[Data entries]
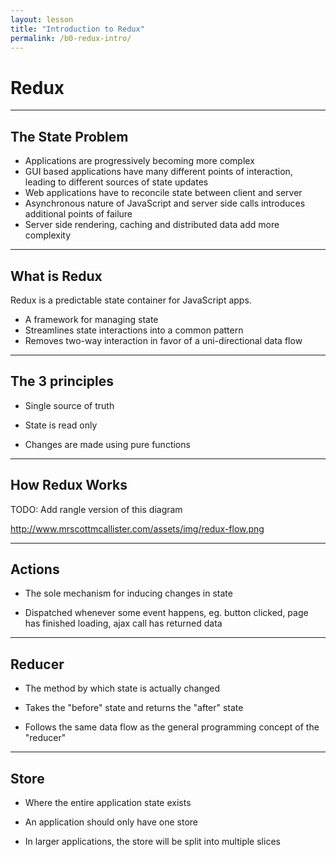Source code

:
 ```yaml
---
layout: lesson
title: "Introduction to Redux"
permalink: /b0-redux-intro/
---
```


# Redux

---

## The State Problem

- Applications are progressively becoming more complex
- GUI based applications have many different points of interaction, leading to different sources of state updates
- Web applications have to reconcile state between client and server
- Asynchronous nature of JavaScript and server side calls introduces additional points of failure
- Server side rendering, caching and distributed data add more complexity

---

## What is Redux

Redux is a predictable state container for JavaScript apps.

- A framework for managing state
- Streamlines state interactions into a common pattern
- Removes two-way interaction in favor of a uni-directional data flow

---

## The 3 principles

- Single source of truth

- State is read only

- Changes are made using pure functions

---

## How Redux Works

TODO: Add rangle version of this diagram

http://www.mrscottmcallister.com/assets/img/redux-flow.png


---

## Actions

- The sole mechanism for inducing changes in state

- Dispatched whenever some event happens, eg. button clicked, page has finished loading, ajax call has returned data


---

## Reducer

- The method by which state is actually changed

- Takes the "before" state and returns the "after" state

- Follows the same data flow as the general programming concept of the "reducer"

---

## Store

- Where the entire application state exists

- An application should only have one store

- In larger applications, the store will be split into multiple slices
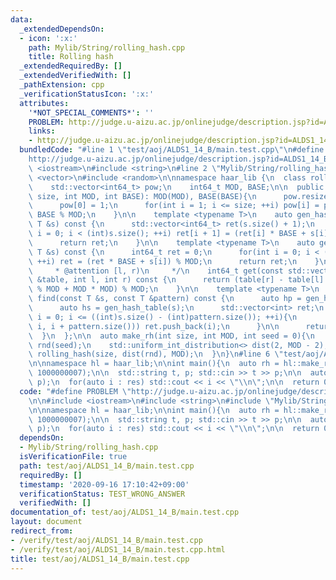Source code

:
 ```yaml
---
data:
  _extendedDependsOn:
  - icon: ':x:'
    path: Mylib/String/rolling_hash.cpp
    title: Rolling hash
  _extendedRequiredBy: []
  _extendedVerifiedWith: []
  _pathExtension: cpp
  _verificationStatusIcon: ':x:'
  attributes:
    '*NOT_SPECIAL_COMMENTS*': ''
    PROBLEM: http://judge.u-aizu.ac.jp/onlinejudge/description.jsp?id=ALDS1_14_B
    links:
    - http://judge.u-aizu.ac.jp/onlinejudge/description.jsp?id=ALDS1_14_B
  bundledCode: "#line 1 \"test/aoj/ALDS1_14_B/main.test.cpp\"\n#define PROBLEM \"\
    http://judge.u-aizu.ac.jp/onlinejudge/description.jsp?id=ALDS1_14_B\"\n\n#include\
    \ <iostream>\n#include <string>\n#line 2 \"Mylib/String/rolling_hash.cpp\"\n#include\
    \ <vector>\n#include <random>\n\nnamespace haar_lib {\n  class rolling_hash {\n\
    \    std::vector<int64_t> pow;\n    int64_t MOD, BASE;\n\n  public:\n    rolling_hash(int\
    \ size, int MOD, int BASE): MOD(MOD), BASE(BASE){\n      pow.resize(size + 1);\n\
    \      pow[0] = 1;\n      for(int i = 1; i <= size; ++i) pow[i] = pow[i - 1] *\
    \ BASE % MOD;\n    }\n\n    template <typename T>\n    auto gen_hash_table(const\
    \ T &s) const {\n      std::vector<int64_t> ret(s.size() + 1);\n      for(int\
    \ i = 0; i < (int)s.size(); ++i) ret[i + 1] = (ret[i] * BASE + s[i]) % MOD;\n\
    \      return ret;\n    }\n\n    template <typename T>\n    auto gen_hash(const\
    \ T &s) const {\n      int64_t ret = 0;\n      for(int i = 0; i < (int)s.size();\
    \ ++i) ret = (ret * BASE + s[i]) % MOD;\n      return ret;\n    }\n\n    /**\n\
    \     * @attention [l, r)\n     */\n    int64_t get(const std::vector<int64_t>\
    \ &table, int l, int r) const {\n      return (table[r] - table[l] * pow[r - l]\
    \ % MOD + MOD * MOD) % MOD;\n    }\n\n    template <typename T>\n    std::vector<int>\
    \ find(const T &s, const T &pattern) const {\n      auto hp = gen_hash(pattern);\n\
    \      auto hs = gen_hash_table(s);\n      std::vector<int> ret;\n      for(int\
    \ i = 0; i <= ((int)s.size() - (int)pattern.size()); ++i){\n        if(hp == get(hs,\
    \ i, i + pattern.size())) ret.push_back(i);\n      }\n\n      return ret;\n  \
    \  }\n  };\n\n  auto make_rh(int size, int MOD, int seed = 0){\n    std::mt19937\
    \ rnd(seed);\n    std::uniform_int_distribution<> dist(2, MOD - 2);\n    return\
    \ rolling_hash(size, dist(rnd), MOD);\n  }\n}\n#line 6 \"test/aoj/ALDS1_14_B/main.test.cpp\"\
    \n\nnamespace hl = haar_lib;\n\nint main(){\n  auto rh = hl::make_rh(1000000,\
    \ 1000000007);\n\n  std::string t, p; std::cin >> t >> p;\n\n  auto res = rh.find(t,\
    \ p);\n  for(auto i : res) std::cout << i << \"\\n\";\n\n  return 0;\n}\n"
  code: "#define PROBLEM \"http://judge.u-aizu.ac.jp/onlinejudge/description.jsp?id=ALDS1_14_B\"\
    \n\n#include <iostream>\n#include <string>\n#include \"Mylib/String/rolling_hash.cpp\"\
    \n\nnamespace hl = haar_lib;\n\nint main(){\n  auto rh = hl::make_rh(1000000,\
    \ 1000000007);\n\n  std::string t, p; std::cin >> t >> p;\n\n  auto res = rh.find(t,\
    \ p);\n  for(auto i : res) std::cout << i << \"\\n\";\n\n  return 0;\n}\n"
  dependsOn:
  - Mylib/String/rolling_hash.cpp
  isVerificationFile: true
  path: test/aoj/ALDS1_14_B/main.test.cpp
  requiredBy: []
  timestamp: '2020-09-16 17:10:42+09:00'
  verificationStatus: TEST_WRONG_ANSWER
  verifiedWith: []
documentation_of: test/aoj/ALDS1_14_B/main.test.cpp
layout: document
redirect_from:
- /verify/test/aoj/ALDS1_14_B/main.test.cpp
- /verify/test/aoj/ALDS1_14_B/main.test.cpp.html
title: test/aoj/ALDS1_14_B/main.test.cpp
---
```


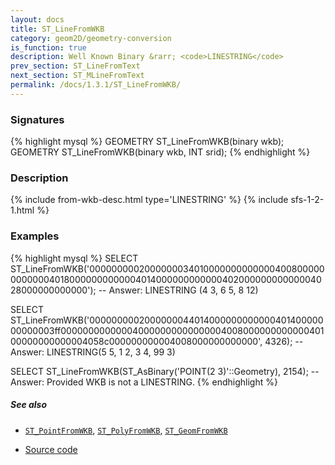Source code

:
 ```yaml
---
layout: docs
title: ST_LineFromWKB
category: geom2D/geometry-conversion
is_function: true
description: Well Known Binary &rarr; <code>LINESTRING</code>
prev_section: ST_LineFromText
next_section: ST_MLineFromText
permalink: /docs/1.3.1/ST_LineFromWKB/
---
```


### Signatures

{% highlight mysql %}
GEOMETRY ST_LineFromWKB(binary wkb);
GEOMETRY ST_LineFromWKB(binary wkb, INT srid);
{% endhighlight %}

### Description

{% include from-wkb-desc.html type='LINESTRING' %}
{% include sfs-1-2-1.html %}

### Examples

{% highlight mysql %}
SELECT ST_LineFromWKB('000000000200000003401000000000000040080000000000004018000000000000401400000000000040200000000000004028000000000000');
-- Answer: LINESTRING (4 3, 6 5, 8 12)

SELECT ST_LineFromWKB('000000000200000004401400000000000040140000000000003ff00000000000004000000000000000400800000000000040100000000000004058c000000000004008000000000000', 4326);
-- Answer: LINESTRING(5 5, 1 2, 3 4, 99 3)

SELECT ST_LineFromWKB(ST_AsBinary('POINT(2 3)'::Geometry), 2154);
-- Answer: Provided WKB is not a LINESTRING.
{% endhighlight %}

##### See also

* [`ST_PointFromWKB`](../ST_PointFromWKB), [`ST_PolyFromWKB`](../ST_PolyFromWKB), [`ST_GeomFromWKB`](../ST_GeomFromWKB)

* <a href="https://github.com/orbisgis/h2gis/blob/master/h2gis-functions/src/main/java/org/h2gis/functions/spatial/convert/ST_LineFromWKB.java" target="_blank">Source code</a>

Problem to work on: Search the entries for the word "onlinejudge" and show every line that has it.

Finished exercise:
    PROBLEM: http://judge.u-aizu.ac.jp/onlinejudge/description.jsp?id=ALDS1_14_B
    - http://judge.u-aizu.ac.jp/onlinejudge/description.jsp?id=ALDS1_14_B
    http://judge.u-aizu.ac.jp/onlinejudge/description.jsp?id=ALDS1_14_B\"\n\n#include\
  code: "#define PROBLEM \"http://judge.u-aizu.ac.jp/onlinejudge/description.jsp?id=ALDS1_14_B\"\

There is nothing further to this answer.